In der großen Istanbuler Einkaufsstraße sitzen drei Mitarbeiter im Eingangsbereich eines Handyladens. Kunden sind keine da. Der Währungsverfall zeigt sich dort besonders deutlich, wo die Produkte teuer sind. Gerade Elektronikgeschäfte sind betroffen. Handys, Kameras, Computer – solche Produkte importiert die Türkei. Wegen der Abwertung der Lira haben sich die Preise deutlich erhöht.

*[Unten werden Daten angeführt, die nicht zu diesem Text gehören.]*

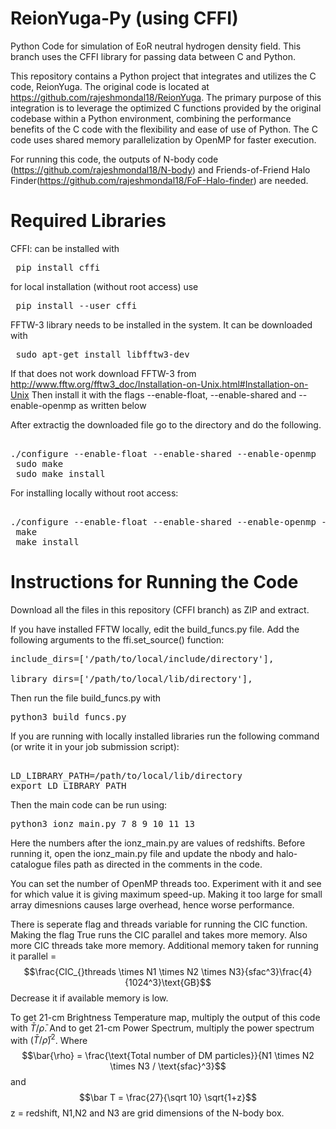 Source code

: # ReionYuga-Py (using CFFI)
Python Code for simulation of EoR neutral hydrogen density field. This branch uses the CFFI library for passing data between C and Python.

This repository contains a Python project that integrates and utilizes the C code, ReionYuga. The original code is located at https://github.com/rajeshmondal18/ReionYuga. The primary purpose of this integration is to leverage the optimized C functions provided by the original codebase within a Python environment, combining the performance benefits of the C code with the flexibility and ease of use of Python. The C code uses shared memory parallelization by OpenMP for faster execution.

For running this code, the outputs of N-body code (https://github.com/rajeshmondal18/N-body) and Friends-of-Friend Halo Finder(https://github.com/rajeshmondal18/FoF-Halo-finder) are needed.



# Required Libraries

CFFI: can be installed with <pre>  pip install cffi </pre>
for local installation (without root access) use <pre> pip install --user cffi </pre>

FFTW-3 library needs to be installed in the system. It can be downloaded with 
<pre> sudo apt-get install libfftw3-dev </pre>

If that does not work download FFTW-3 from http://www.fftw.org/fftw3_doc/Installation-on-Unix.html#Installation-on-Unix Then install it with the flags --enable-float, --enable-shared and --enable-openmp as written below

After extractig the downloaded file go to the directory and do the following.
<pre> 
./configure --enable-float --enable-shared --enable-openmp
 sudo make
 sudo make install
</pre>

For installing locally without root access:
<pre> 
./configure --enable-float --enable-shared --enable-openmp --prefix=/path/to/your/local/install/directory
 make
 make install
</pre>
 

# Instructions for Running the Code

Download all the files in this repository (CFFI branch) as ZIP and extract.

If you have installed FFTW locally, edit the build_funcs.py file. Add the following arguments to the ffi.set_source() function:
<pre>
include_dirs=['/path/to/local/include/directory'],

library_dirs=['/path/to/local/lib/directory'],
</pre>
    
Then run the file build_funcs.py with 
<pre>
python3 build_funcs.py
</pre>
If you are running with locally installed libraries run the following command (or write it in your job submission script):
<pre> 
LD_LIBRARY_PATH=/path/to/local/lib/directory
export LD_LIBRARY_PATH
</pre>
Then the main code can be run using:
<pre>
python3 ionz_main.py 7 8 9 10 11 13
</pre>

Here the numbers after the ionz_main.py are values of redshifts. Before running it, open the ionz_main.py file and update the nbody and halo-catalogue files path as directed in the comments in the code.

You can set the number of OpenMP threads too. Experiment with it and see for which value it is giving maximum speed-up. Making it too large for small array dimesnions causes large overhead, hence worse performance.

There is seperate flag and threads variable for running the CIC function. Making the flag True runs the CIC parallel and takes more memory. Also more CIC threads take more memory. Additional memory taken for running it parallel = $$\frac{CIC_{}threads \times N1 \times N2 \times N3}{sfac^3}\frac{4}{1024^3}\text{GB}$$
Decrease it if available memory is low.


To get 21-cm Brightness Temperature map, multiply the output of this code with $\bar T/\bar{\rho}$.
And to get 21-cm Power Spectrum, multiply the power spectrum with $(\bar T/\bar{\rho})^2$.
Where $$\bar{\rho} = \frac{\text{Total number of DM particles}}{N1 \times N2 \times N3 / \text{sfac}^3}$$ and $$\bar T = \frac{27}{\sqrt 10} \sqrt{1+z}$$  z = redshift, N1,N2 and N3 are grid dimensions of the N-body box.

"Wir stecken in einer Zwickmühle", erklärt Elyas* (36), der Inhaber eines anderen Technikgeschäfts ist. "Wir müssen unsere Produkte teurer einkaufen, aber die Menschen können sich die Preise nicht leisten. Also verkaufen wir sie billiger, manchmal sogar mit Verlusten", erzählt er: "Ich habe die Wahl, zu wenig Geld oder gar kein Geld zu verdienen." Kollegen würden teilweise ihre Läden schließen oder bestimmte Ware gar nicht mehr anbieten. Elyas heißt eigentlich nicht Elyas. Aber seinen richtigen Namen will er nicht in Medien lesen. Die Wirtschaftskrise zu beschreiben oder gar der Regierung die Verantwortung dafür zu geben, ist politisch heikel.

Die Kameras, Laptops und Drucker, die Elyas in seinem Laden anbietet, werden importiert, ihr Preis ist in Euro ausgewiesen. Schlecht für türkische Kunden: Noch im Jahr 2016 bekam man einen Euro für 3,24 Lira, heute muss man 6,50 zahlen. Der Wert der türkischen Währung hat sich im Vergleich zum Euro halbiert.

Preise steigen rasant

Das verteuert nicht nur Elektronik. Die Türkei weist ein massives Außenhandelsdefizit auf, importiert also viel mehr, als sie exportiert. Auch Waren wie Papier für Zeitungen, oder Lebensmittel sind betroffen.

Was das heißt, zeigt sich im Supermarkt: "Ich habe gerade gerade für 210 Lira eingekauft. Früher habe ich dafür nur 140 Lira gezahlt", sagt Dana (35), die gerade in einem kleinen Markt an der Kasse steht. "Alles ist teurer geworden. Das Leben in der Türkei wird immer schwerer." Sie arbeitet in der Marketing-Abteilung eines großen TV-Senders, oft mehr als 45 Stunden in der Woche. Trotzdem muss sie aufpassen: "Bestimmte Dinge in den Märkten kaufen wir einfach nicht mehr. Besonders Gemüse und Zigaretten sind viel zu teuer geworden."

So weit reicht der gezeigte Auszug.